Rosja o planach wzmocnienia sił NATO w Europie Wschodniej

2014-05-08, 12:35  Polska Agencja Prasowa/Jerzy Malczyk

Ministerstwo Obrony Rosji nie dramatyzuje zapowiedzi ze strony NATO, że Sojusz będzie musiał rozważyć stałe rozmieszczenie swoich sił w Europie Wschodniej - informuje w czwartek dziennik "Kommiersant", powołując się na źródło w tym resorcie.

Cytowane przez rosyjską gazetę źródło zauważyło, że "wprowadzenie znaczącego stałego kontyngentu wojskowego do Europy Wschodniej wiąże się z poważnymi kosztami finansowymi". "Uważamy, że budżet Sojuszu tego nie wytrzyma" - dodał resort.
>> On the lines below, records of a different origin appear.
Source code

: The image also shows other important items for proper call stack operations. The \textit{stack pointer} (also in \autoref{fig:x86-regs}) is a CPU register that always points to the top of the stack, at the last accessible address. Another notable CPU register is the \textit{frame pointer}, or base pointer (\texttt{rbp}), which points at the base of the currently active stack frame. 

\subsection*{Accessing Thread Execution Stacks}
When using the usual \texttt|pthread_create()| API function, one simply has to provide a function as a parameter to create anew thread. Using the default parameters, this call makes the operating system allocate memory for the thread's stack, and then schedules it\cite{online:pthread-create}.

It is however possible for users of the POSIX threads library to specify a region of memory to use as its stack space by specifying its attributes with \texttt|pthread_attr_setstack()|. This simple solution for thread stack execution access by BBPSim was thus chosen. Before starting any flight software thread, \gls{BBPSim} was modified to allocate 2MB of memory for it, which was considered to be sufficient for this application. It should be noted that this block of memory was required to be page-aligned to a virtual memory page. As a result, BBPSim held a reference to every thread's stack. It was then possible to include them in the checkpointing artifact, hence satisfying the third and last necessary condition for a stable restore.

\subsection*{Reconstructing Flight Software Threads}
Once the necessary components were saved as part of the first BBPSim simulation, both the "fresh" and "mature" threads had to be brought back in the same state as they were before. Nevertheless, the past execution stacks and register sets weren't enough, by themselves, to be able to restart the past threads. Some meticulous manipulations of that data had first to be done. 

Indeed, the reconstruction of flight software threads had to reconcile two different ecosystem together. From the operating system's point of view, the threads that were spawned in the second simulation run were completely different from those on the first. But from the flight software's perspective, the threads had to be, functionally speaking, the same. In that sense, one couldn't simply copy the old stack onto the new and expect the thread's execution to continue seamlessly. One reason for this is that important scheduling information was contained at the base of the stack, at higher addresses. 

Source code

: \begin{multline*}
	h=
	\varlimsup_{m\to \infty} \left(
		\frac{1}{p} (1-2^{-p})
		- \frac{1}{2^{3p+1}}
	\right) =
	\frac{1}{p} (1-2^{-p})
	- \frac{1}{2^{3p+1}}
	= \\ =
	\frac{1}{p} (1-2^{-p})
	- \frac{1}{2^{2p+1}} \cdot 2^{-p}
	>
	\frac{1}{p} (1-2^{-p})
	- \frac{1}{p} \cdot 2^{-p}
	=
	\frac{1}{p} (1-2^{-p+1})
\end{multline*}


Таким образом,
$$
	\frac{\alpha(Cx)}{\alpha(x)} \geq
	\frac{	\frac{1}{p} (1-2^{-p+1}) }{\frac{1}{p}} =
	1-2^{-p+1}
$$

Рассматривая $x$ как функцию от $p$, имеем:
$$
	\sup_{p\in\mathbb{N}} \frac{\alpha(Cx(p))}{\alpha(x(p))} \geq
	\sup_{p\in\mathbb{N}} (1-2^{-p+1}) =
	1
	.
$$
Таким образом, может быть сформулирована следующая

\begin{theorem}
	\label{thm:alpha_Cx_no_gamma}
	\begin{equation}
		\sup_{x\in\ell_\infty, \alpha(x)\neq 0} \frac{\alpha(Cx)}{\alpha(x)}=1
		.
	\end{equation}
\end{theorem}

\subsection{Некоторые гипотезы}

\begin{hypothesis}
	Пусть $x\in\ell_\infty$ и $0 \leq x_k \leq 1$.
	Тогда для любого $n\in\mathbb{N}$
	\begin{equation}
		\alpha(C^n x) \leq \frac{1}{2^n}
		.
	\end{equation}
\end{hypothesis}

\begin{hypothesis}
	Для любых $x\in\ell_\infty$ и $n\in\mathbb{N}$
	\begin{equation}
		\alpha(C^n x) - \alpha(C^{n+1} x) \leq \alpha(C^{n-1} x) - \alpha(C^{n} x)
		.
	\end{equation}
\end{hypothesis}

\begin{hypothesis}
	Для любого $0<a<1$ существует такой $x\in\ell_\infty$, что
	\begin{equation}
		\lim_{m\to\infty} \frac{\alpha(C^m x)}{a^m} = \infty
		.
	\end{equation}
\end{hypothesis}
Rozmówca "Kommiersanta" zwrócił też uwagę, że "kraje, w których NATO teoretycznie mogłoby rozmieścić swoje wojska, graniczą z Zachodnim Okręgiem Wojskowym Federacji Rosyjskiej, jednym z najlepiej technicznie wyposażonych okręgów". Zaznaczył, że dotyczy to tak systemów obrony powietrznej, tj. przeciwlotniczych i przeciwrakietowych, jak i wojsk lądowych.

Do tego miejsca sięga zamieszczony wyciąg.